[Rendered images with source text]

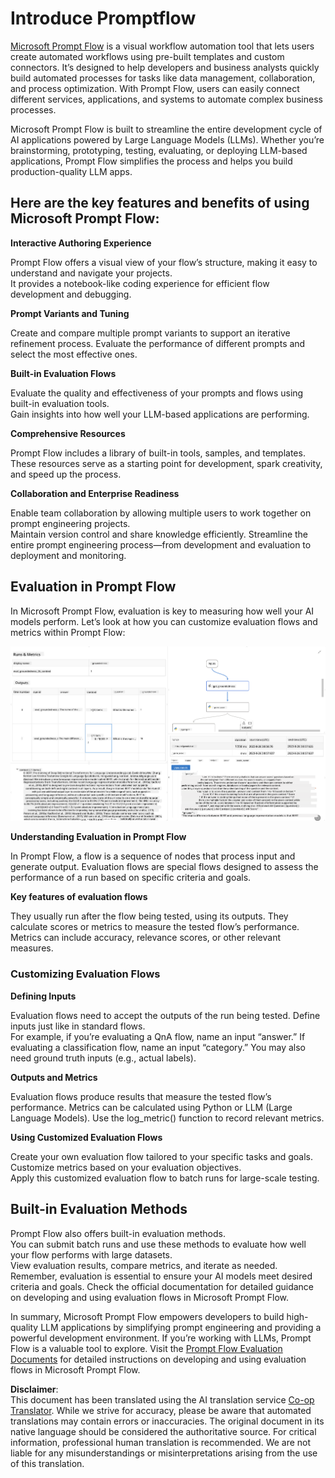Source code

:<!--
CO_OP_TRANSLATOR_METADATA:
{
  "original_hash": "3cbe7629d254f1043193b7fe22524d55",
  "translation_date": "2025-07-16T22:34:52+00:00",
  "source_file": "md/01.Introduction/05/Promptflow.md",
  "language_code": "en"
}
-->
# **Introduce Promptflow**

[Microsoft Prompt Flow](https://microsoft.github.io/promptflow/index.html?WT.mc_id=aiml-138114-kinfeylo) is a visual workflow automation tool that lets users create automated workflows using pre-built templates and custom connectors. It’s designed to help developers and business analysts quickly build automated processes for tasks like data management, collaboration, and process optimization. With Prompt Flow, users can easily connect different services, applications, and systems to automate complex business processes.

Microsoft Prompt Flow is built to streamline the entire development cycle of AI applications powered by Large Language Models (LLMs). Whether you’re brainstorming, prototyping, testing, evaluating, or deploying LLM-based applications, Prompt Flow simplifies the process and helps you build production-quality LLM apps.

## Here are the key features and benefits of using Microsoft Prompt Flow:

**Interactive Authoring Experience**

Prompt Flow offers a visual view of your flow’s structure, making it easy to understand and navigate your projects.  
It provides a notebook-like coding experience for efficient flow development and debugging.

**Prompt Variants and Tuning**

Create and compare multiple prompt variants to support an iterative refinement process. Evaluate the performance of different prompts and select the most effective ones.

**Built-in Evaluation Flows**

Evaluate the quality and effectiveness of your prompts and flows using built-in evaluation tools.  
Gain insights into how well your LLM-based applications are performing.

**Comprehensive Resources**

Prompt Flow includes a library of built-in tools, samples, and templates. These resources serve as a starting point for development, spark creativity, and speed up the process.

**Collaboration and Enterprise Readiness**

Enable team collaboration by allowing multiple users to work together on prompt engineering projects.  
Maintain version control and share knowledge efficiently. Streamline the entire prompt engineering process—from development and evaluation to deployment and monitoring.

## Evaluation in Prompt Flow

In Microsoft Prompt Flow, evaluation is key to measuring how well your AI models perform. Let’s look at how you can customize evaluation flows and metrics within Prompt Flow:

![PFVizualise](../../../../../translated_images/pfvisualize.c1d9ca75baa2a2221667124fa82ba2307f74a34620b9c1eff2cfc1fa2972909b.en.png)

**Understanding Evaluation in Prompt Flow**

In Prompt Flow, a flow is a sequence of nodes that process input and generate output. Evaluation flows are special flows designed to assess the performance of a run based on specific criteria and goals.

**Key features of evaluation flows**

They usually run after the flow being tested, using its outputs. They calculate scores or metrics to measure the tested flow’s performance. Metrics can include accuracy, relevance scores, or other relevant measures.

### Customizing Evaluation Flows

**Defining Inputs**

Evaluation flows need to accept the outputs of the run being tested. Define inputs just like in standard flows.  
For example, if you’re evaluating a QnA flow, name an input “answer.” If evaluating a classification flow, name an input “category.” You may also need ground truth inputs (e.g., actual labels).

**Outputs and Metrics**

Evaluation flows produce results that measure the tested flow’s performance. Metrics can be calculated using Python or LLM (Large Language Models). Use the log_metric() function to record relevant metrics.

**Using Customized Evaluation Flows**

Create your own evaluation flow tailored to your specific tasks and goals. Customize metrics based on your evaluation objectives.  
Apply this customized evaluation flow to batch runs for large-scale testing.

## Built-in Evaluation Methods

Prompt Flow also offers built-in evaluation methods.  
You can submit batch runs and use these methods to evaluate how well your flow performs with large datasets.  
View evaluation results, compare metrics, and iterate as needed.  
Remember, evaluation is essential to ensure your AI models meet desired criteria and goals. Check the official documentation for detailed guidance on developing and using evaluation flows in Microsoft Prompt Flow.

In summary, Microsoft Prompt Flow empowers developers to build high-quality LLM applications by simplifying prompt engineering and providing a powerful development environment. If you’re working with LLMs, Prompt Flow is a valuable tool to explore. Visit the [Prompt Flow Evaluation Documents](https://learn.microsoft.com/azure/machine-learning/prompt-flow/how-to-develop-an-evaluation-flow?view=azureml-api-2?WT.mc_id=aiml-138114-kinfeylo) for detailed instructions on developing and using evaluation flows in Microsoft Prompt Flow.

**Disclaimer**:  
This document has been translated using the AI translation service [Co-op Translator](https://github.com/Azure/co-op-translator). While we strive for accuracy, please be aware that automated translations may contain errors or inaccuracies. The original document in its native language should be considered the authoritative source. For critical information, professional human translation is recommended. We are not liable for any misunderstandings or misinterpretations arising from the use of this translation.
---
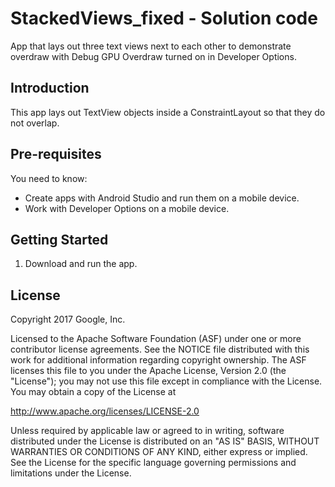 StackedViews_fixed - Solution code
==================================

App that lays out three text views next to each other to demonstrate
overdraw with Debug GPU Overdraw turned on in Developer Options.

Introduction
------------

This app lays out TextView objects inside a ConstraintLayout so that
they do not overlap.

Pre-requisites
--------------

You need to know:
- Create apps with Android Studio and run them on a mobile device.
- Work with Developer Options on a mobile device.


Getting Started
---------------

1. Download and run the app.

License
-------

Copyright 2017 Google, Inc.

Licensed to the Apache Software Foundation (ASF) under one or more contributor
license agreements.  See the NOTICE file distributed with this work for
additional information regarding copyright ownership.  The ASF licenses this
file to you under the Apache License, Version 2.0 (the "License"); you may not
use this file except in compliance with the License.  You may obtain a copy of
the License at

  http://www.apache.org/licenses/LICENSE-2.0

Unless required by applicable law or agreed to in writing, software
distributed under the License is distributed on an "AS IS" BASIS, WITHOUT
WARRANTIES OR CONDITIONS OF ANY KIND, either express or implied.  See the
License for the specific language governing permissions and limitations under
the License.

[YOUR GOAL] The answer is every line in the data where the word "templates" appears.

[EXPECTED OUTPUT]
[Microsoft Prompt Flow](https://microsoft.github.io/promptflow/index.html?WT.mc_id=aiml-138114-kinfeylo) is a visual workflow automation tool that lets users create automated workflows using pre-built templates and custom connectors. It’s designed to help developers and business analysts quickly build automated processes for tasks like data management, collaboration, and process optimization. With Prompt Flow, users can easily connect different services, applications, and systems to automate complex business processes.
Prompt Flow includes a library of built-in tools, samples, and templates. These resources serve as a starting point for development, spark creativity, and speed up the process.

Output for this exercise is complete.